20-letni Frazer Boyle zmienił nazwisko na Motherwell Football Club z innego powodu - chciał wygrać tysiąc funtów w konkursie radiowym. Żeby zgarnąć pieniądze, musiał udowodnić, że jest największym kibicem szkockiego klubu. - Kiedy mi o tym powiedział, myślałam, że żartuje. Trochę mu się oberwało, ale w sumie najważniejsze, że jest szczęśliwy - stwierdziła matka Motherwella Hazel Boyle. A on sam dodał: - Moja dziewczyna przyjęła to lepiej, ale po ślubie nie chce przyjąć mojego nazwiska.
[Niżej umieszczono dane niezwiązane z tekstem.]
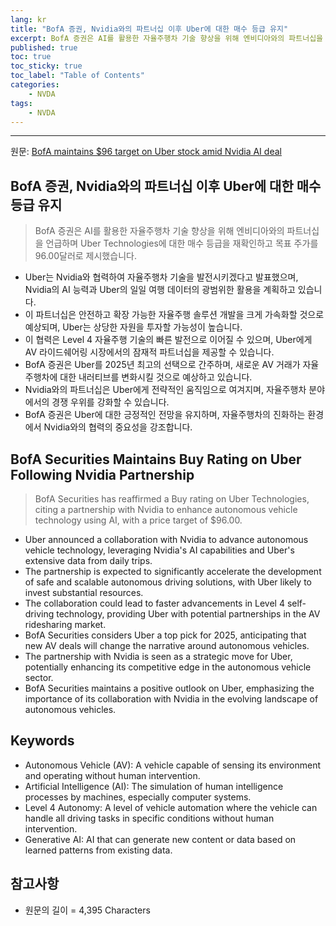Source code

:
 ```yaml
---
lang: kr
title: "BofA 증권, Nvidia와의 파트너십 이후 Uber에 대한 매수 등급 유지"
excerpt: BofA 증권은 AI를 활용한 자율주행차 기술 향상을 위해 엔비디아와의 파트너십을 언급하며 Uber Technologies에 대한 매수 등급을 재확인하고 목표 주가를 96.00달러로 제시했습니다.
published: true
toc: true
toc_sticky: true
toc_label: "Table of Contents"
categories:
    - NVDA
tags:
    - NVDA
---
```


---

  원문: [BofA maintains $96 target on Uber stock amid Nvidia AI deal](https://www.investing.com/news/analyst-ratings/bofa-maintains-96-target-on-uber-stock-amid-nvidia-ai-deal-93CH-3802094)

## BofA 증권, Nvidia와의 파트너십 이후 Uber에 대한 매수 등급 유지

> BofA 증권은 AI를 활용한 자율주행차 기술 향상을 위해 엔비디아와의 파트너십을 언급하며 Uber Technologies에 대한 매수 등급을 재확인하고 목표 주가를 96.00달러로 제시했습니다.


- Uber는 Nvidia와 협력하여 자율주행차 기술을 발전시키겠다고 발표했으며, Nvidia의 AI 능력과 Uber의 일일 여행 데이터의 광범위한 활용을 계획하고 있습니다.
- 이 파트너십은 안전하고 확장 가능한 자율주행 솔루션 개발을 크게 가속화할 것으로 예상되며, Uber는 상당한 자원을 투자할 가능성이 높습니다.
- 이 협력은 Level 4 자율주행 기술의 빠른 발전으로 이어질 수 있으며, Uber에게 AV 라이드쉐어링 시장에서의 잠재적 파트너십을 제공할 수 있습니다.
- BofA 증권은 Uber를 2025년 최고의 선택으로 간주하며, 새로운 AV 거래가 자율주행차에 대한 내러티브를 변화시킬 것으로 예상하고 있습니다.
- Nvidia와의 파트너십은 Uber에게 전략적인 움직임으로 여겨지며, 자율주행차 분야에서의 경쟁 우위를 강화할 수 있습니다.
- BofA 증권은 Uber에 대한 긍정적인 전망을 유지하며, 자율주행차의 진화하는 환경에서 Nvidia와의 협력의 중요성을 강조합니다.

## BofA Securities Maintains Buy Rating on Uber Following Nvidia Partnership

> BofA Securities has reaffirmed a Buy rating on Uber Technologies, citing a partnership with Nvidia to enhance autonomous vehicle technology using AI, with a price target of $96.00.


- Uber announced a collaboration with Nvidia to advance autonomous vehicle technology, leveraging Nvidia's AI capabilities and Uber's extensive data from daily trips.
- The partnership is expected to significantly accelerate the development of safe and scalable autonomous driving solutions, with Uber likely to invest substantial resources.
- The collaboration could lead to faster advancements in Level 4 self-driving technology, providing Uber with potential partnerships in the AV ridesharing market.
- BofA Securities considers Uber a top pick for 2025, anticipating that new AV deals will change the narrative around autonomous vehicles.
- The partnership with Nvidia is seen as a strategic move for Uber, potentially enhancing its competitive edge in the autonomous vehicle sector.
- BofA Securities maintains a positive outlook on Uber, emphasizing the importance of its collaboration with Nvidia in the evolving landscape of autonomous vehicles.

## Keywords

- Autonomous Vehicle (AV): A vehicle capable of sensing its environment and operating without human intervention.
- Artificial Intelligence (AI): The simulation of human intelligence processes by machines, especially computer systems.
- Level 4 Autonomy: A level of vehicle automation where the vehicle can handle all driving tasks in specific conditions without human intervention.
- Generative AI: AI that can generate new content or data based on learned patterns from existing data.

## 참고사항

- 원문의 길이 = 4,395 Characters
Podobno można już złożyć całą jedenastkę Liverpoolu z osób, które zmieniły nazwiska na takie, jakie mają byli lub obecni piłkarze tego klubu. Np. Steven Gerrard nazywał się kiedyś Jack Crookes, a zmiana tożsamości była prezentem od rodziców na 16. urodziny. Jeszcze więcej szalonych kibiców ma Manchester United. David Wood, znany dziś jako David Andy Manchester United Fluffyduck Cantona Wood, postanowił zmienić tożsamość, kiedy wyleczył się z raka.

- Gdy lekarze powiedzieli, że jestem zdrowy, postanowiłem żyć pełnią życia - tłumaczył kibic. Bułgar Marin Lewidżew od kilku lat zabiega o zmianę danych osobowych na Manchester United. Urzędnicy zgodzili się na razie tylko na Manchester Lewidżew. - Nie spocznę, póki nie dopnę swego - stwierdził wściekły. John Portsmouth Football Club Westwood oraz Lee Blackburn Rovers Football Club Spary takich problemów nie mieli.